Brining the glass to my lips, a quickly sink the contents held within, enjoying the mild burn as it washed down my throat. This is not the way Glenfiddich would be consumed. It should be enjoyed, savoured, rather than knocked back as one repetitive shot after another.
Then again, I'm too tired to care. All I need to feel, is to feel nothing at all.
I've tried, for years, I've tried. I've monitored her medications; I've ensured anything remotely dangerous was kept out of her reach. I've weathered her violent rages, fended off her paranoia. I have forced her to get washed and dressed, to at least make it to the lounge, when she couldn't even get out of bed. I've sat through the tears, through the rages, through the delusions. I've sat in waiting rooms, waiting to hear if she had succeeded this time, if she had achieved her endgame of ending her life. In my darkest hours, I've been forced to play over the conversations I had felt inevitable, telling our son that mummy wasn't coming home. In my most frightening, I'd been forced to explain her actions to him.
Just how do you explain to a little boy that mummy didn't mean it when she said she hated him? That he wasn't really her son? That he was naught but a bitter disappointment? She didn't mean to hurt him, she's just sick.
The one thing that never failed to blow me away, however, was his spirit. Through all this horror, all this madness, he held no grudges. Instead, his desire to make his mum proud, to make her happy, seemed to grow stronger with each insult hurled his way. That, in a situation that I, a grown man, could not deal with without self-destructing, he drew strength and courage, that he seemed to not only forgive, but understand her actions and words in a way I never could. He, in his short eight years, had proven himself a more of a man, more than I could hope to achieve in a lifetime.
I only hope that one day, he may come to the same understanding of me, of why I can no longer stay here. That he can find forgiveness for my sins, for failing him and his mother.
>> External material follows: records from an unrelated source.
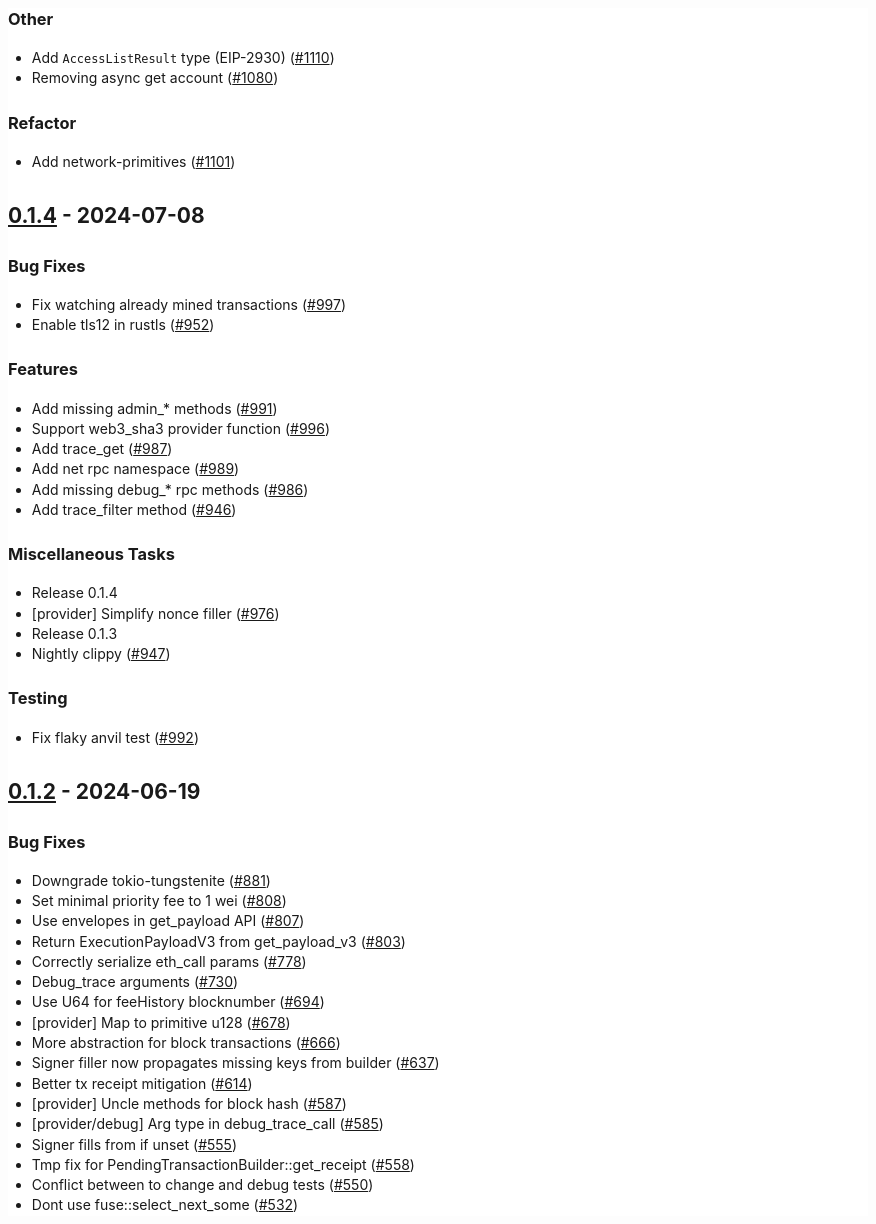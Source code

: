 ### Other

- Add `AccessListResult` type (EIP-2930) ([#1110](https://github.com/alloy-rs/alloy/issues/1110))
- Removing async get account ([#1080](https://github.com/alloy-rs/alloy/issues/1080))

### Refactor

- Add network-primitives ([#1101](https://github.com/alloy-rs/alloy/issues/1101))

## [0.1.4](https://github.com/alloy-rs/alloy/releases/tag/v0.1.4) - 2024-07-08

### Bug Fixes

- Fix watching already mined transactions ([#997](https://github.com/alloy-rs/alloy/issues/997))
- Enable tls12 in rustls ([#952](https://github.com/alloy-rs/alloy/issues/952))

### Features

- Add missing admin_* methods ([#991](https://github.com/alloy-rs/alloy/issues/991))
- Support web3_sha3 provider function ([#996](https://github.com/alloy-rs/alloy/issues/996))
- Add trace_get ([#987](https://github.com/alloy-rs/alloy/issues/987))
- Add net rpc namespace ([#989](https://github.com/alloy-rs/alloy/issues/989))
- Add missing debug_* rpc methods ([#986](https://github.com/alloy-rs/alloy/issues/986))
- Add trace_filter method ([#946](https://github.com/alloy-rs/alloy/issues/946))

### Miscellaneous Tasks

- Release 0.1.4
- [provider] Simplify nonce filler ([#976](https://github.com/alloy-rs/alloy/issues/976))
- Release 0.1.3
- Nightly clippy ([#947](https://github.com/alloy-rs/alloy/issues/947))

### Testing

- Fix flaky anvil test ([#992](https://github.com/alloy-rs/alloy/issues/992))

## [0.1.2](https://github.com/alloy-rs/alloy/releases/tag/v0.1.2) - 2024-06-19

### Bug Fixes

- Downgrade tokio-tungstenite ([#881](https://github.com/alloy-rs/alloy/issues/881))
- Set minimal priority fee to 1 wei ([#808](https://github.com/alloy-rs/alloy/issues/808))
- Use envelopes in get_payload API ([#807](https://github.com/alloy-rs/alloy/issues/807))
- Return ExecutionPayloadV3 from get_payload_v3 ([#803](https://github.com/alloy-rs/alloy/issues/803))
- Correctly serialize eth_call params ([#778](https://github.com/alloy-rs/alloy/issues/778))
- Debug_trace arguments ([#730](https://github.com/alloy-rs/alloy/issues/730))
- Use U64 for feeHistory blocknumber ([#694](https://github.com/alloy-rs/alloy/issues/694))
- [provider] Map to primitive u128 ([#678](https://github.com/alloy-rs/alloy/issues/678))
- More abstraction for block transactions ([#666](https://github.com/alloy-rs/alloy/issues/666))
- Signer filler now propagates missing keys from builder ([#637](https://github.com/alloy-rs/alloy/issues/637))
- Better tx receipt mitigation ([#614](https://github.com/alloy-rs/alloy/issues/614))
- [provider] Uncle methods for block hash ([#587](https://github.com/alloy-rs/alloy/issues/587))
- [provider/debug] Arg type in debug_trace_call ([#585](https://github.com/alloy-rs/alloy/issues/585))
- Signer fills from if unset ([#555](https://github.com/alloy-rs/alloy/issues/555))
- Tmp fix for PendingTransactionBuilder::get_receipt ([#558](https://github.com/alloy-rs/alloy/issues/558))
- Conflict between to change and debug tests ([#550](https://github.com/alloy-rs/alloy/issues/550))
- Dont use fuse::select_next_some ([#532](https://github.com/alloy-rs/alloy/issues/532))

[`alloy`]: https://crates.io/crates/alloy
[alloy]: https://crates.io/crates/alloy
[`alloy-core`]: https://crates.io/crates/alloy-core
[alloy-core]: https://crates.io/crates/alloy-core
[`alloy-consensus`]: https://crates.io/crates/alloy-consensus
[alloy-consensus]: https://crates.io/crates/alloy-consensus
[`alloy-contract`]: https://crates.io/crates/alloy-contract
[alloy-contract]: https://crates.io/crates/alloy-contract
[`alloy-eips`]: https://crates.io/crates/alloy-eips
[alloy-eips]: https://crates.io/crates/alloy-eips
[`alloy-genesis`]: https://crates.io/crates/alloy-genesis
[alloy-genesis]: https://crates.io/crates/alloy-genesis
[`alloy-json-rpc`]: https://crates.io/crates/alloy-json-rpc
[alloy-json-rpc]: https://crates.io/crates/alloy-json-rpc
[`alloy-network`]: https://crates.io/crates/alloy-network
[alloy-network]: https://crates.io/crates/alloy-network
[`alloy-node-bindings`]: https://crates.io/crates/alloy-node-bindings
[alloy-node-bindings]: https://crates.io/crates/alloy-node-bindings
[`alloy-provider`]: https://crates.io/crates/alloy-provider
[alloy-provider]: https://crates.io/crates/alloy-provider
[`alloy-pubsub`]: https://crates.io/crates/alloy-pubsub
[alloy-pubsub]: https://crates.io/crates/alloy-pubsub
[`alloy-rpc-client`]: https://crates.io/crates/alloy-rpc-client
[alloy-rpc-client]: https://crates.io/crates/alloy-rpc-client
[`alloy-rpc-types`]: https://crates.io/crates/alloy-rpc-types
[alloy-rpc-types]: https://crates.io/crates/alloy-rpc-types
[`alloy-rpc-types-anvil`]: https://crates.io/crates/alloy-rpc-types-anvil
[alloy-rpc-types-anvil]: https://crates.io/crates/alloy-rpc-types-anvil
[`alloy-rpc-types-beacon`]: https://crates.io/crates/alloy-rpc-types-beacon
[alloy-rpc-types-beacon]: https://crates.io/crates/alloy-rpc-types-beacon
[`alloy-rpc-types-engine`]: https://crates.io/crates/alloy-rpc-types-engine
[alloy-rpc-types-engine]: https://crates.io/crates/alloy-rpc-types-engine
[`alloy-rpc-types-eth`]: https://crates.io/crates/alloy-rpc-types-eth
[alloy-rpc-types-eth]: https://crates.io/crates/alloy-rpc-types-eth
[`alloy-rpc-types-trace`]: https://crates.io/crates/alloy-rpc-types-trace
[alloy-rpc-types-trace]: https://crates.io/crates/alloy-rpc-types-trace
[`alloy-serde`]: https://crates.io/crates/alloy-serde
[alloy-serde]: https://crates.io/crates/alloy-serde
[`alloy-signer`]: https://crates.io/crates/alloy-signer
[alloy-signer]: https://crates.io/crates/alloy-signer
[`alloy-signer-aws`]: https://crates.io/crates/alloy-signer-aws
[alloy-signer-aws]: https://crates.io/crates/alloy-signer-aws
[`alloy-signer-gcp`]: https://crates.io/crates/alloy-signer-gcp
[alloy-signer-gcp]: https://crates.io/crates/alloy-signer-gcp
[`alloy-signer-ledger`]: https://crates.io/crates/alloy-signer-ledger
[alloy-signer-ledger]: https://crates.io/crates/alloy-signer-ledger
[`alloy-signer-local`]: https://crates.io/crates/alloy-signer-local
[alloy-signer-local]: https://crates.io/crates/alloy-signer-local
[`alloy-signer-trezor`]: https://crates.io/crates/alloy-signer-trezor
[alloy-signer-trezor]: https://crates.io/crates/alloy-signer-trezor
[`alloy-signer-wallet`]: https://crates.io/crates/alloy-signer-wallet
[alloy-signer-wallet]: https://crates.io/crates/alloy-signer-wallet
[`alloy-transport`]: https://crates.io/crates/alloy-transport
[alloy-transport]: https://crates.io/crates/alloy-transport
[`alloy-transport-http`]: https://crates.io/crates/alloy-transport-http
[alloy-transport-http]: https://crates.io/crates/alloy-transport-http
[`alloy-transport-ipc`]: https://crates.io/crates/alloy-transport-ipc
[alloy-transport-ipc]: https://crates.io/crates/alloy-transport-ipc
[`alloy-transport-ws`]: https://crates.io/crates/alloy-transport-ws
[alloy-transport-ws]: https://crates.io/crates/alloy-transport-ws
One thing is for certain. As I sit here, alone in my garage, I know that Spencer holds more courage, more valour, more inner strength, than I. And for that, I know I can thank Diana.
Really short oneshot – when I first saw William Reid, I jumped to the conclusion many people did, i.e. what a fucktard, who would leave their own child with a paranoid schizophrenic just because it got a bit hard for him? But the flip side is, being in a relationship with someone with a severe mental illness, who takes their meds intermittently, and experiences rapid mood changes, paranoia, depression, mania, and a host of other related symptoms is physically and mentally draining. As the 'crazy' person in such a relationship, I've seen the devastating effect it can have on the other person. And I'm only Bipolar/Manic-Depressive with PTSD attributes, nowhere as devastating as Schizophrenia. My mood can be erratic and volatile, but I do not lose touch with reality in the same way as a Schizophrenic would. Anyway, hope you enjoyed.